A million comebacks bubbled in my throat, but I swallowed them down. “Maybe you can convince Quinn to use her student-council powers to help Chess somehow. Raise money to buy another farm?” I knew it sounded implausible, but my rational thinking meter had been crushed in the accident.
He lifted the pig out of the front seat. It thrashed in the air and squealed like a rusty gear. “You can’t just buy a farm. You need land for it, permits . . . What do you think we’ve been trying to do this whole time?” He adjusted the pig to his side and brought his broken watch to his mouth. He whispered to it, then tilted his ear so he could listen. His eyes met mine and he looked surprised, like he’d forgotten where he was.
I shut the door behind him. “Even if we could somehow get him a house, like Habitat for Humanity?”
He snorted. “You really know nothing. At least in the zombie apocalypse you’d be safe. They only eat brains, after all.”
I climbed onto the truck bed and looped my fingers through the metal bars of the cage to keep it steady. “Kingston, I don’t want to fight with you. We’re on the same side.”
“Are we?” He eyed me for a long moment. “Seems to me you’re siding with Chess and Whitney.”
The metal bars cut into my palms as my fists tightened around them. “They’re on your side, too.”
“No, they’re not.” He grunted as he lifted the pig onto the truck. “It’s all about Chess.” Kingston shot a quick glare in his direction. Farther in the distance than he’d stood before, Chess pressed one finger into his open ear and spoke into the phone, his back to us now. “I waited and waited, and look what happened.”
Kingston let go of the pig too early, almost like h
e was throwing her. The pig’s eyes widened, and she flung her limbs wildly. Kingston shoved her into the cage. He snapped his hands back, fingers shaking.
“Oh my God! You hurt her!”
“I didn’t mean to—I—my hand was all tingly.” He glanced up at me, mouth ajar, and I expected anger, but he looked . . . scared. He brought one palm up and dragged it across the side of his face. His voice went soft and he squeezed the tufts of his shirt with white knuckles. “Sometimes . . . I have a problem with my anger.”
I nodded. No way was I going to argue with him anymore.
“Don’t you see, Alice?” He let go of his shirt, leaving behind star-shaped wrinkles. “My problem is as big as Chess’s. It needs to be dealt with.”
Curiouser and curiouser. I didn’t see how one related to the other. “I’ll help you.” If he was this desperate to get someone on his side, then maybe he really needed it.

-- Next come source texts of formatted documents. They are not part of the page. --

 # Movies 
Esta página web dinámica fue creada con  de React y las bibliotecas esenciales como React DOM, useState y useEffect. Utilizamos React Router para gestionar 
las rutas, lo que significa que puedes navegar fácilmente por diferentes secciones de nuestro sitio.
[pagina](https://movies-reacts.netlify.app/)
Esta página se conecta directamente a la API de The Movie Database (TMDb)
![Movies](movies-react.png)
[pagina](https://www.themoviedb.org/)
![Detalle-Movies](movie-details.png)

It might be illegal, but it couldn’t be worse than what we’d already been doing. Ideally, anyway.
“That’s the problem.” He slammed his fist into the metal of the car, rattling it. The pig reacted in familiar terror. Kingston’s fist left a dent, and I got a horrible sense of déjà vu. “No one can help me.”
CHAPTER 21
In my sixteen years, this was my second encounter with the police. The first had happened when one of them came to tell us about the car accident that killed my parents, and that was an experience best forgotten. After filing a report where we claimed Chess lost control of his car because an animal crossed his path—hey, it was true—the police insisted on calling EMTs and our guardians because we were underage. Both our guardians.

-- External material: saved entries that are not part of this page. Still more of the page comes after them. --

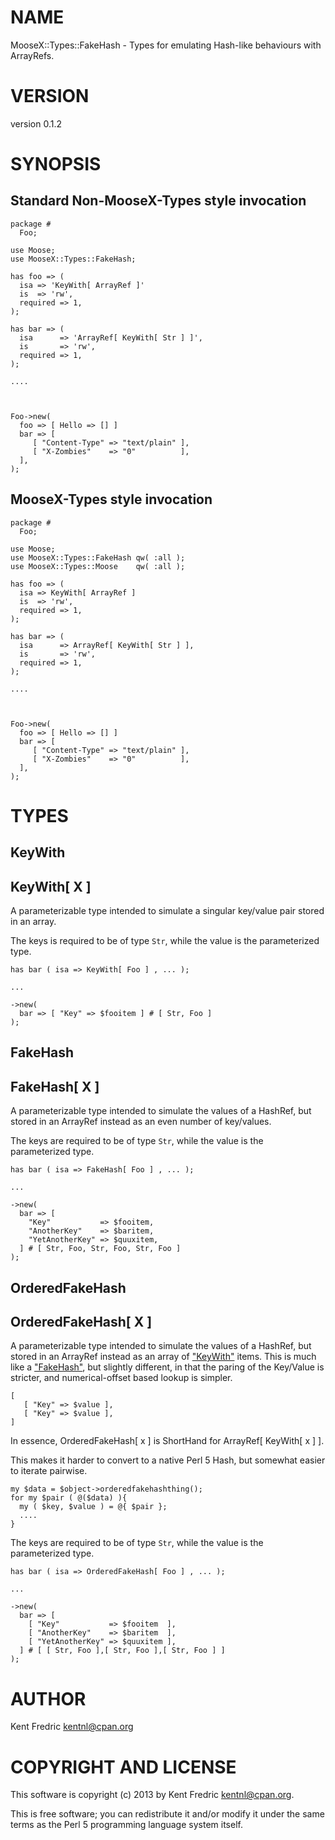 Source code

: # NAME

MooseX::Types::FakeHash - Types for emulating Hash-like behaviours with ArrayRefs.

# VERSION

version 0.1.2

# SYNOPSIS

## Standard Non-MooseX-Types style invocation

    package #
      Foo;

    use Moose;
    use MooseX::Types::FakeHash;

    has foo => (
      isa => 'KeyWith[ ArrayRef ]'
      is  => 'rw',
      required => 1,
    );

    has bar => (
      isa      => 'ArrayRef[ KeyWith[ Str ] ]',
      is       => 'rw',
      required => 1,
    );

    ....



    Foo->new(
      foo => [ Hello => [] ]
      bar => [
         [ "Content-Type" => "text/plain" ],
         [ "X-Zombies"    => "0"          ],
      ],
    );

## MooseX-Types style invocation

    package #
      Foo;

    use Moose;
    use MooseX::Types::FakeHash qw( :all );
    use MooseX::Types::Moose    qw( :all );

    has foo => (
      isa => KeyWith[ ArrayRef ]
      is  => 'rw',
      required => 1,
    );

    has bar => (
      isa      => ArrayRef[ KeyWith[ Str ] ],
      is       => 'rw',
      required => 1,
    );

    ....



    Foo->new(
      foo => [ Hello => [] ]
      bar => [
         [ "Content-Type" => "text/plain" ],
         [ "X-Zombies"    => "0"          ],
      ],
    );

# TYPES

## KeyWith

## KeyWith\[ X \]

A parameterizable type intended to simulate a singular key/value pair stored in an array.

The keys is required to be of type `Str`, while the value is the parameterized type.

    has bar ( isa => KeyWith[ Foo ] , ... );

    ...

    ->new(
      bar => [ "Key" => $fooitem ] # [ Str, Foo ]
    );

## FakeHash

## FakeHash\[ X \]

A parameterizable type intended to simulate the values of a HashRef, but stored in an ArrayRef instead
as an even number of key/values.

The keys are required to be of type `Str`, while the value is the parameterized type.

    has bar ( isa => FakeHash[ Foo ] , ... );

    ...

    ->new(
      bar => [
        "Key"           => $fooitem,
        "AnotherKey"    => $baritem,
        "YetAnotherKey" => $quuxitem,
      ] # [ Str, Foo, Str, Foo, Str, Foo ]
    );

## OrderedFakeHash

## OrderedFakeHash\[ X \]

A parameterizable type intended to simulate the values of a HashRef, but stored in an ArrayRef instead
as an array of ["KeyWith"](#KeyWith) items. This is much like a ["FakeHash"](#FakeHash), but slightly different, in that the paring of the Key/Value is stricter,
and numerical-offset based lookup is simpler.

    [
       [ "Key" => $value ],
       [ "Key" => $value ],
    ]

In essence, OrderedFakeHash\[ x \] is ShortHand for ArrayRef\[ KeyWith\[ x \] \].

This makes it harder to convert to a native Perl 5 Hash, but somewhat easier to iterate pairwise.

    my $data = $object->orderedfakehashthing();
    for my $pair ( @($data) ){
      my ( $key, $value ) = @{ $pair };
      ....
    }

The keys are required to be of type `Str`, while the value is the parameterized type.

    has bar ( isa => OrderedFakeHash[ Foo ] , ... );

    ...

    ->new(
      bar => [
        [ "Key"           => $fooitem  ],
        [ "AnotherKey"    => $baritem  ],
        [ "YetAnotherKey" => $quuxitem ],
      ] # [ [ Str, Foo ],[ Str, Foo ],[ Str, Foo ] ]
    );

# AUTHOR

Kent Fredric <kentnl@cpan.org>

# COPYRIGHT AND LICENSE

This software is copyright (c) 2013 by Kent Fredric <kentnl@cpan.org>.

This is free software; you can redistribute it and/or modify it under
the same terms as the Perl 5 programming language system itself.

Chess looked horrified as he gave up his dad’s number. The EMTs checked our vitals and though we aced the exam, it was standard protocol to send us to the hospital for a more thorough check-up; our guardians would meet us there. Chess gave me a skeptical look, and I tried to beam him the telepathic message, It’s okay, we’ll find a way to keep you in Wonderland. On the bumpy ride over, I couldn’t help but rack up all the bills Chess wouldn’t be able to afford: ambulance, medical, insurance, tow truck, the ticket for reckless driving, totaled car.